_Problem statement:_
Using the records that follow, count the lines containing the word "https" and give that number only.

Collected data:
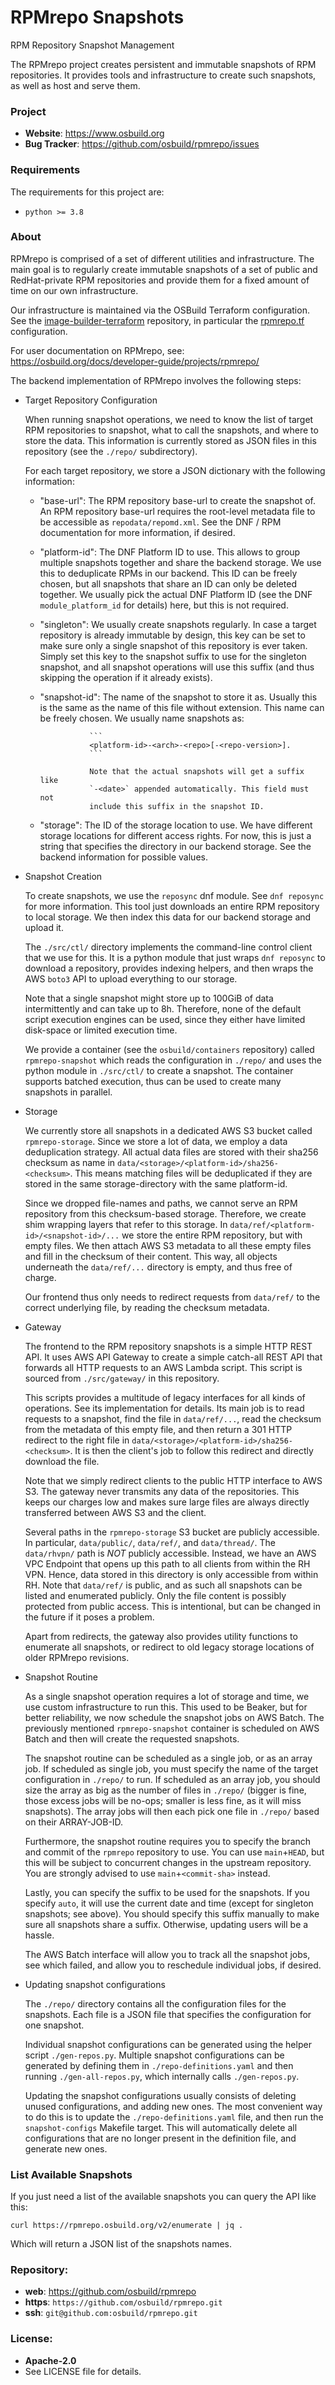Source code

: RPMrepo Snapshots
=================

RPM Repository Snapshot Management

The RPMrepo project creates persistent and immutable snapshots of RPM
repositories. It provides tools and infrastructure to create such snapshots, as
well as host and serve them.

### Project

 * **Website**: https://www.osbuild.org
 * **Bug Tracker**: https://github.com/osbuild/rpmrepo/issues

### Requirements

The requirements for this project are:

 * `python >= 3.8`

### About

RPMrepo is comprised of a set of different utilities and infrastructure. The
main goal is to regularly create immutable snapshots of a set of public and
RedHat-private RPM repositories and provide them for a fixed amount of time
on our own infrastructure.

Our infrastructure is maintained via the OSBuild Terraform configuration. See
the
[image-builder-terraform](https://github.com/osbuild/image-builder-terraform)
repository, in particular the
[rpmrepo.tf](https://github.com/osbuild/image-builder-terraform/blob/main/rpmrepo.tf)
configuration.

For user documentation on RPMrepo, see:
https://osbuild.org/docs/developer-guide/projects/rpmrepo/

The backend implementation of RPMrepo involves the following steps:

  * Target Repository Configuration

    When running snapshot operations, we need to know the list of target RPM
    repositories to snapshot, what to call the snapshots, and where to store
    the data. This information is currently stored as JSON files in this
    repository (see the `./repo/` subdirectory).

    For each target repository, we store a JSON dictionary with the following
    information:

      * "base-url": The RPM repository base-url to create the snapshot of. An
                    RPM repository base-url requires the root-level metadata
                    file to be accessible as `repodata/repomd.xml`. See the
                    DNF / RPM documentation for more information, if desired.

      * "platform-id": The DNF Platform ID to use. This allows to group
                       multiple snapshots together and share the backend
                       storage. We use this to deduplicate RPMs in our backend.
                       This ID can be freely chosen, but all snapshots that
                       share an ID can only be deleted together. We usually
                       pick the actual DNF Platform ID (see the DNF
                       `module_platform_id` for details) here, but this is
                       not required.

      * "singleton": We usually create snapshots regularly. In case a target
                     repository is already immutable by design, this key can
                     be set to make sure only a single snapshot of this
                     repository is ever taken. Simply set this key to the
                     snapshot suffix to use for the singleton snapshot, and
                     all snapshot operations will use this suffix (and thus
                     skipping the operation if it already exists).

      * "snapshot-id": The name of the snapshot to store it as. Usually this
                       is the same as the name of this file without extension.
                       This name can be freely chosen. We usually name
                       snapshots as:

                       ```
                       <platform-id>-<arch>-<repo>[-<repo-version>].
                       ```

                       Note that the actual snapshots will get a suffix like
                       `-<date>` appended automatically. This field must not
                       include this suffix in the snapshot ID.

      * "storage": The ID of the storage location to use. We have different
                   storage locations for different access rights. For now, this
                   is just a string that specifies the directory in our backend
                   storage. See the backend information for possible values.

  * Snapshot Creation

    To create snapshots, we use the `reposync` dnf module. See `dnf reposync`
    for more information. This tool just downloads an entire RPM repository
    to local storage. We then index this data for our backend storage and
    upload it.

    The `./src/ctl/` directory implements the command-line control client
    that we use for this. It is a python module that just wraps `dnf reposync`
    to download a repository, provides indexing helpers, and then wraps the
    AWS `boto3` API to upload everything to our storage.

    Note that a single snapshot might store up to 100GiB of data intermittently
    and can take up to 8h. Therefore, none of the default script execution
    engines can be used, since they either have limited disk-space or limited
    execution time.

    We provide a container (see the `osbuild/containers` repository) called
    `rpmrepo-snapshot` which reads the configuration in `./repo/` and uses the
    python module in `./src/ctl/` to create a snapshot. The container supports
    batched execution, thus can be used to create many snapshots in parallel.

  * Storage

    We currently store all snapshots in a dedicated AWS S3 bucket called
    `rpmrepo-storage`. Since we store a lot of data, we employ a data
    deduplication strategy. All actual data files are stored with their sha256
    checksum as name in `data/<storage>/<platform-id>/sha256-<checksum>`. This
    means matching files will be deduplicated if they are stored in the same
    storage-directory with the same platform-id.

    Since we dropped file-names and paths, we cannot serve an RPM repository
    from this checksum-based storage. Therefore, we create shim wrapping layers
    that refer to this storage. In `data/ref/<platform-id>/<snapshot-id>/...`
    we store the entire RPM repository, but with empty files. We then attach
    AWS S3 metadata to all these empty files and fill in the checksum of their
    content. This way, all objects underneath the `data/ref/...` directory is
    empty, and thus free of charge.

    Our frontend thus only needs to redirect requests from `data/ref/` to
    the correct underlying file, by reading the checksum metadata.

  * Gateway

    The frontend to the RPM repository snapshots is a simple HTTP REST API. It
    uses AWS API Gateway to create a simple catch-all REST API that forwards
    all HTTP requests to an AWS Lambda script. This script is sourced from
    `./src/gateway/` in this repository.

    This scripts provides a multitude of legacy interfaces for all kinds of
    operations. See its implementation for details. Its main job is to read
    requests to a snapshot, find the file in `data/ref/...`, read the checksum
    from the metadata of this empty file, and then return a 301 HTTP redirect
    to the right file in `data/<storage>/<platform-id>/sha256-<checksum>`. It
    is then the client's job to follow this redirect and directly download the
    file.

    Note that we simply redirect clients to the public HTTP interface to AWS
    S3. The gateway never transmits any data of the repositories. This keeps
    our charges low and makes sure large files are always directly transferred
    between AWS S3 and the client.

    Several paths in the `rpmrepo-storage` S3 bucket are publicly accessible.
    In particular, `data/public/`, `data/ref/`, and `data/thread/`. The
    `data/rhvpn/` path is *NOT* publicly accessible. Instead, we have an AWS
    VPC Endpoint that opens up this path to all clients from within the RH
    VPN. Hence, data stored in this directory is only accessible from within
    RH.
    Note that `data/ref/` is public, and as such all snapshots can be listed
    and enumerated publicly. Only the file content is possibly protected from
    public access. This is intentional, but can be changed in the future if
    it poses a problem.

    Apart from redirects, the gateway also provides utility functions to
    enumerate all snapshots, or redirect to old legacy storage locations of
    older RPMrepo revisions.

  * Snapshot Routine

    As a single snapshot operation requires a lot of storage and time, we use
    custom infrastructure to run this. This used to be Beaker, but for better
    reliability, we now schedule the snapshot jobs on AWS Batch. The
    previously mentioned `rpmrepo-snapshot` container is scheduled on AWS Batch
    and then will create the requested snapshots.

    The snapshot routine can be scheduled as a single job, or as an array job.
    If scheduled as single job, you must specify the name of the target
    configuration in `./repo/` to run. If scheduled as an array job, you should
    size the array as big as the number of files in `./repo/` (bigger is fine,
    those excess jobs will be no-ops; smaller is less fine, as it will miss
    snapshots). The array jobs will then each pick one file in `./repo/` based
    on their ARRAY-JOB-ID.

    Furthermore, the snapshot routine requires you to specify the branch and
    commit of the `rpmrepo` repository to use. You can use `main`+`HEAD`, but
    this will be subject to concurrent changes in the upstream repository. You
    are strongly advised to use `main`+`<commit-sha>` instead.

    Lastly, you can specify the suffix to be used for the snapshots. If you
    specify `auto`, it will use the current date and time (except for singleton
    snapshots; see above). You should specify this suffix manually to make
    sure all snapshots share a suffix. Otherwise, updating users will be a
    hassle.

    The AWS Batch interface will allow you to track all the snapshot jobs, see
    which failed, and allow you to reschedule individual jobs, if desired.

  * Updating snapshot configurations

    The `./repo/` directory contains all the configuration files for the
    snapshots. Each file is a JSON file that specifies the configuration for
    one snapshot.

    Individual snapshot configurations can be generated using the helper script
    `./gen-repos.py`. Multiple snapshot configurations can be generated by
    defining them in `./repo-definitions.yaml` and then running
    `./gen-all-repos.py`, which internally calls `./gen-repos.py`.

    Updating the snapshot configurations usually consists of deleting unused
    configurations, and adding new ones. The most convenient way to do this is
    to update the `./repo-definitions.yaml` file, and then run the
    `snapshot-configs` Makefile target. This will automatically delete all
    configurations that are no longer present in the definition file, and
    generate new ones.

### List Available Snapshots

If you just need a list of the available snapshots you can query the API like
this:

```
curl https://rpmrepo.osbuild.org/v2/enumerate | jq .
```

Which will return a JSON list of the snapshots names.

### Repository:

 - **web**:   https://github.com/osbuild/rpmrepo
 - **https**: `https://github.com/osbuild/rpmrepo.git`
 - **ssh**:   `git@github.com:osbuild/rpmrepo.git`

### License:

 - **Apache-2.0**
 - See LICENSE file for details.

_Expected answer:_
8